Außerdem die First 53 (YACHT 23/2019), deren schneller Rumpf auch als Basis für die Konstruktion der Oceanis Yacht 54 (YACHT 23/2020) übernommen wurde. Damit stellt sich fast zwangsläufig die Frage, ob Beneteau den modernen, ja fast radikal wirkenden Rumpf der Oceanis Yacht 60 auch als Grundlage eines neuen 60-Fußers für das First-Programm nutzen wird. Mit Blick auf die bisherige Strategie für den Linienaufbau bei Beneteau wäre dies folgerichtig. Vonseiten der Werft bleibt diese Frage unbeantwortet.
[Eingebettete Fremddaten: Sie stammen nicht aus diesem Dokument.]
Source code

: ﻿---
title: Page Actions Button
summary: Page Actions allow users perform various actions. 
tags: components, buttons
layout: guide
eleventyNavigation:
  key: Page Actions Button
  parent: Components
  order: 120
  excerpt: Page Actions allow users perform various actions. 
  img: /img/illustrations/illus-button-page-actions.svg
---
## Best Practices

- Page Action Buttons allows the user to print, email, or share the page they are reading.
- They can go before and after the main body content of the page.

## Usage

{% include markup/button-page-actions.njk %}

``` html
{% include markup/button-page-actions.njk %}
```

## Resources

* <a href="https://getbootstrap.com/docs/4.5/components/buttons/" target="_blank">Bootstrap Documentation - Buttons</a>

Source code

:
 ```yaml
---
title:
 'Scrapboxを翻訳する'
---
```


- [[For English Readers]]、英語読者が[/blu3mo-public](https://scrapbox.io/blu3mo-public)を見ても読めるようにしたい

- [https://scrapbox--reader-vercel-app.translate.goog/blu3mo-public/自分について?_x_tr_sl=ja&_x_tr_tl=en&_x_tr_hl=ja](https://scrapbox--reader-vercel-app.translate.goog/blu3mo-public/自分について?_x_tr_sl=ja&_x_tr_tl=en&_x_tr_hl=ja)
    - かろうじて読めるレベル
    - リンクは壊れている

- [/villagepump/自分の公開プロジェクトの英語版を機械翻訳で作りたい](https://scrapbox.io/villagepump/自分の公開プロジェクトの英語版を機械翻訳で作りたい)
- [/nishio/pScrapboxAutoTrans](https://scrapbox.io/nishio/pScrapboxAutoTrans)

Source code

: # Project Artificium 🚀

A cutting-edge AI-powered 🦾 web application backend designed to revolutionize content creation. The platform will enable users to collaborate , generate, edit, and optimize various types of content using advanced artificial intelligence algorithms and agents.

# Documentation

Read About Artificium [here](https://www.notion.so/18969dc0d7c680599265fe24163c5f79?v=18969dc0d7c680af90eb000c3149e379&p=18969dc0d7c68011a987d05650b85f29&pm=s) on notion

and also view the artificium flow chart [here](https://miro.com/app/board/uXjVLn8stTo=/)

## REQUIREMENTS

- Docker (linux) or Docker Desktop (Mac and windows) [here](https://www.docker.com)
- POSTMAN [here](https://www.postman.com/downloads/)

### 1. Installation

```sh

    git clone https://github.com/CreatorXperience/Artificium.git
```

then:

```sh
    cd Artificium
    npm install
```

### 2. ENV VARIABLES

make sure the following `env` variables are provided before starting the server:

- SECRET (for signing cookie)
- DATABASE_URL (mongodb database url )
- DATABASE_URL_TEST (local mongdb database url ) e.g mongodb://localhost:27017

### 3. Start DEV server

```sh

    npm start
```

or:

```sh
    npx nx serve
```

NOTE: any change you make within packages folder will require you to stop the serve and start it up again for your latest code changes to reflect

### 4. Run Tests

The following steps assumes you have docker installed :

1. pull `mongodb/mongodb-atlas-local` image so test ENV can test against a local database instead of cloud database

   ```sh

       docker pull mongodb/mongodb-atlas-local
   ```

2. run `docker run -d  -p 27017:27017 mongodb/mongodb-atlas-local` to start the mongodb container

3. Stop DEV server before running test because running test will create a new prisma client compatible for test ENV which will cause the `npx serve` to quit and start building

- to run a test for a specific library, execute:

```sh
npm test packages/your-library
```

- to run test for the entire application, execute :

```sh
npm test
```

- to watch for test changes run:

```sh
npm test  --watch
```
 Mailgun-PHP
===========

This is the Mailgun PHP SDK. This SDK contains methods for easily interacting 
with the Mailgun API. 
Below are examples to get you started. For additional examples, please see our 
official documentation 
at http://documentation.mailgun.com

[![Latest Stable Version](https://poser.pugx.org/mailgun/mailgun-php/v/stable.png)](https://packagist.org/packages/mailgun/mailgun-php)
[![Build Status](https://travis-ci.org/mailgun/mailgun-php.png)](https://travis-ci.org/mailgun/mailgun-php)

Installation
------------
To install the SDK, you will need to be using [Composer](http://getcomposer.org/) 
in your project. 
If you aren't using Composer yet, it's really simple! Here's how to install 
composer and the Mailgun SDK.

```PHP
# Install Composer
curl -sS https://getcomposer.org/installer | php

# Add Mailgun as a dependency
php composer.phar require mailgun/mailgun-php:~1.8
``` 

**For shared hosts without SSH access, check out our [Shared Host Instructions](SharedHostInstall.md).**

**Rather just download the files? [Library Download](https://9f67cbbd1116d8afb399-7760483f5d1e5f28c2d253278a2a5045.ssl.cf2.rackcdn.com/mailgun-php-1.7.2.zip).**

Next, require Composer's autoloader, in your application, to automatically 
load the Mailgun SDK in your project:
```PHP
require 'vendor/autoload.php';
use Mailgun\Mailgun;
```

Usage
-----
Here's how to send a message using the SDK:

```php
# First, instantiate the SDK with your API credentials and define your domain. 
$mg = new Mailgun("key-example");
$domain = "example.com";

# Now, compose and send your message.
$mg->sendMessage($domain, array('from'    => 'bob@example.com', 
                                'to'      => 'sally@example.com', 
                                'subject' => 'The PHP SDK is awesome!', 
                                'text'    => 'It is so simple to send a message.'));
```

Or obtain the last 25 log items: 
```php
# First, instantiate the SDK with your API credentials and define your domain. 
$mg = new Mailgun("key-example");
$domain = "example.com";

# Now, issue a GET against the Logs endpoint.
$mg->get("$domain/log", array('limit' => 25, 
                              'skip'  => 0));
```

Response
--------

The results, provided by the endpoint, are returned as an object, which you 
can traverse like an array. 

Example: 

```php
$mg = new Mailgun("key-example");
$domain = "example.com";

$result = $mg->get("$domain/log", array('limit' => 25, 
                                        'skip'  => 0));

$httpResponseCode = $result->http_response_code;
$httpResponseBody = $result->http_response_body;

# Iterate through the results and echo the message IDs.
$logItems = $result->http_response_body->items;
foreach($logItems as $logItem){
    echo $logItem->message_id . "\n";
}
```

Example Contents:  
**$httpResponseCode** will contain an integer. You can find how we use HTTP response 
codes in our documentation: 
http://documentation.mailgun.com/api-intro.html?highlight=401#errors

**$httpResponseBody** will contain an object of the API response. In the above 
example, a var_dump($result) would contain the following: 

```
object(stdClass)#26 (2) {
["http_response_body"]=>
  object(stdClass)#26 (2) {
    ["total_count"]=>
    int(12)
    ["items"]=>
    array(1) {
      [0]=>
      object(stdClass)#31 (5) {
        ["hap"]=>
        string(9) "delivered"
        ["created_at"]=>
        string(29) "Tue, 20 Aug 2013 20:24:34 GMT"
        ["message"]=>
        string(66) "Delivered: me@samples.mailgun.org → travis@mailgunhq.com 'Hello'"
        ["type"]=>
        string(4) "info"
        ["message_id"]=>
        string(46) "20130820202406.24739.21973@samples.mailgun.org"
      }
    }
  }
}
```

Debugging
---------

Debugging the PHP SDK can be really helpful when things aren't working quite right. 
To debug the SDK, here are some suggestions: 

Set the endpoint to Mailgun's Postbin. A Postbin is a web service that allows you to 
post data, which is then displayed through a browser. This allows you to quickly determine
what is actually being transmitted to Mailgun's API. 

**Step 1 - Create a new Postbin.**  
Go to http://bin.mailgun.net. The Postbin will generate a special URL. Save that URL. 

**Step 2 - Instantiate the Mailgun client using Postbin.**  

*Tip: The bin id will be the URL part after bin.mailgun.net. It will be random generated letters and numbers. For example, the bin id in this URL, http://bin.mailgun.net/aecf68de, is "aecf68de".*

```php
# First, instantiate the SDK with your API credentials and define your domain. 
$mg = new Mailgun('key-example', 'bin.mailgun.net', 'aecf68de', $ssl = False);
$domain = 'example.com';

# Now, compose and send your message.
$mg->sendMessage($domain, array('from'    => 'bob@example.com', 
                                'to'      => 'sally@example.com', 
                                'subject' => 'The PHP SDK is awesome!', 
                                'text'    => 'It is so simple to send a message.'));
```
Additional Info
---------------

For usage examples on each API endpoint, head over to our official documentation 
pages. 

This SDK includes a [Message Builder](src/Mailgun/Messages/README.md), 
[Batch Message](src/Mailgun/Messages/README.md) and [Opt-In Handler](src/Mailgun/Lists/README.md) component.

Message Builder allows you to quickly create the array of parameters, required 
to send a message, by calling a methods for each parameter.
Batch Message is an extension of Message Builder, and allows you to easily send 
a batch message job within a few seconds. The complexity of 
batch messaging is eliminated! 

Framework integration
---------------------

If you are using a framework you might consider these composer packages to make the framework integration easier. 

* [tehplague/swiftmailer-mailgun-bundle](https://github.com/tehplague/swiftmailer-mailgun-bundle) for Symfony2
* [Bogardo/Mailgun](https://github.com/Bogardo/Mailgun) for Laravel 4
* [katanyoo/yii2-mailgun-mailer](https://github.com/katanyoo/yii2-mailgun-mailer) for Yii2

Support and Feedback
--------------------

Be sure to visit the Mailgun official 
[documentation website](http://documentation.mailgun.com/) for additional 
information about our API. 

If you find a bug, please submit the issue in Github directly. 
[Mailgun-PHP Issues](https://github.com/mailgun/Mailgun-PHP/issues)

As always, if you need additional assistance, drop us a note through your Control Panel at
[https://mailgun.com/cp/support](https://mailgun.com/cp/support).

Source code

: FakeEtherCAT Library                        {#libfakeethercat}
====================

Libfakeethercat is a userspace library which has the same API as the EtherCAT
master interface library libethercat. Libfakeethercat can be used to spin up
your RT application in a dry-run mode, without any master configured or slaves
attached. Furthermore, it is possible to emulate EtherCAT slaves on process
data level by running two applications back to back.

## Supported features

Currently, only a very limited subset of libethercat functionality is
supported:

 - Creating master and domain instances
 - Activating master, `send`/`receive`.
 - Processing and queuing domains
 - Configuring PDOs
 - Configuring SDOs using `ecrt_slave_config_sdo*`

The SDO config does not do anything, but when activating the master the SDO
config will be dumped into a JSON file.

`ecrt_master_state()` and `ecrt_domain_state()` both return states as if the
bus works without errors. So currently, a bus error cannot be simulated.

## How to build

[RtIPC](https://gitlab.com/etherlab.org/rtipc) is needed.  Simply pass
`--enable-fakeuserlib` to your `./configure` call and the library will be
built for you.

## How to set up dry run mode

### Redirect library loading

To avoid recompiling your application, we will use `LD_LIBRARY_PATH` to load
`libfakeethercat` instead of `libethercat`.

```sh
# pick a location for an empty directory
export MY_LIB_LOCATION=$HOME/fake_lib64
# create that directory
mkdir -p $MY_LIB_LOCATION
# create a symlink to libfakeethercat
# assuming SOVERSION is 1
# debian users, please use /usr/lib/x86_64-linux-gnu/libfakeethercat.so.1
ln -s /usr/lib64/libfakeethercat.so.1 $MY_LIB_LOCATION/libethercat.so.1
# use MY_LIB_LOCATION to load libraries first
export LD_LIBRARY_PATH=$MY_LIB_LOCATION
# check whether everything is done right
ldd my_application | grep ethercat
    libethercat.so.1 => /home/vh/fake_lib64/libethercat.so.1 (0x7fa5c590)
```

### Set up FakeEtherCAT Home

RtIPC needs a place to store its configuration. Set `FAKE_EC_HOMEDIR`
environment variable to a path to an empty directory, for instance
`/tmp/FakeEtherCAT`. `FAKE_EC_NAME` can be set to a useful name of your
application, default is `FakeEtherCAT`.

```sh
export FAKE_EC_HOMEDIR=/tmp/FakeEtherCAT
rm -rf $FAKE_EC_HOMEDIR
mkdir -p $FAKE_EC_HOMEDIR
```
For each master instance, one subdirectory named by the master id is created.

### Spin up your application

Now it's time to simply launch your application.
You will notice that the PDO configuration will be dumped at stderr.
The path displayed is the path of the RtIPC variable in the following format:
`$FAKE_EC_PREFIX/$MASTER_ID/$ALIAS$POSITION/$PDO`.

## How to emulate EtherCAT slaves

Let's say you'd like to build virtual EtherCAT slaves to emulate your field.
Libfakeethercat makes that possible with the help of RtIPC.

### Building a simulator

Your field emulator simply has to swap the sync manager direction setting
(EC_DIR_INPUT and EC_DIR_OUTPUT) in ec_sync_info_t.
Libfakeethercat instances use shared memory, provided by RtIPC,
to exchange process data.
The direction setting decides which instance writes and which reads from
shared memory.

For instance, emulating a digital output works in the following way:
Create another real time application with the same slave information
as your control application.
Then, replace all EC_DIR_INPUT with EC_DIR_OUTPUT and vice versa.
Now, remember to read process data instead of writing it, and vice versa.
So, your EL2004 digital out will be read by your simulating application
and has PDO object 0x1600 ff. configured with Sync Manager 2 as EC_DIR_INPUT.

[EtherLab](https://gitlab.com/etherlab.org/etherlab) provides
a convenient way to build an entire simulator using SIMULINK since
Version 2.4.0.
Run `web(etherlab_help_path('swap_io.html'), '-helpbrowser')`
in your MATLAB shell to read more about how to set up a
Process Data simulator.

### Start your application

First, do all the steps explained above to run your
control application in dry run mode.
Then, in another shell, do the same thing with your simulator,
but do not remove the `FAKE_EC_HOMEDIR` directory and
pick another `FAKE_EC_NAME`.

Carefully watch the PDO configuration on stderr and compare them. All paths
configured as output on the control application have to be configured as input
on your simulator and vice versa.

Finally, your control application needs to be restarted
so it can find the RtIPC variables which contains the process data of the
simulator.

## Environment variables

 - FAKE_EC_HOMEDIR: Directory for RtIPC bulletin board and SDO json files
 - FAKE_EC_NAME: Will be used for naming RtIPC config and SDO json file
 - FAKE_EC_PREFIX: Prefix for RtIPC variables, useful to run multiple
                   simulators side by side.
Das Pendant von Jeanneau zeigt sich derweil etwas gemäßigter. Die Konstruktion kommt von Philippe Briand in Zusammenarbeit mit Stylist Andrew Winch. Das Duo zeichnet für alle vier aktuellen Yachten aus dem gehobenen Yachts-Programm von Jeanneau verantwortlich. Der Rumpf ist konsequenter auf Volumen getrimmt als derjenige der Oceanis, was sich vor allem achtern zeigt. Die ausgeprägten Chines sind mittlerweile zwar etwas aus der Mode gekommen, erzeugen aber einen erheblichen Raumgewinn im Achterschiff, den Jeanneau für ein ungewöhnliches Layout unter Deck mit einer großen, durchgehenden Eignerkabine einsetzt.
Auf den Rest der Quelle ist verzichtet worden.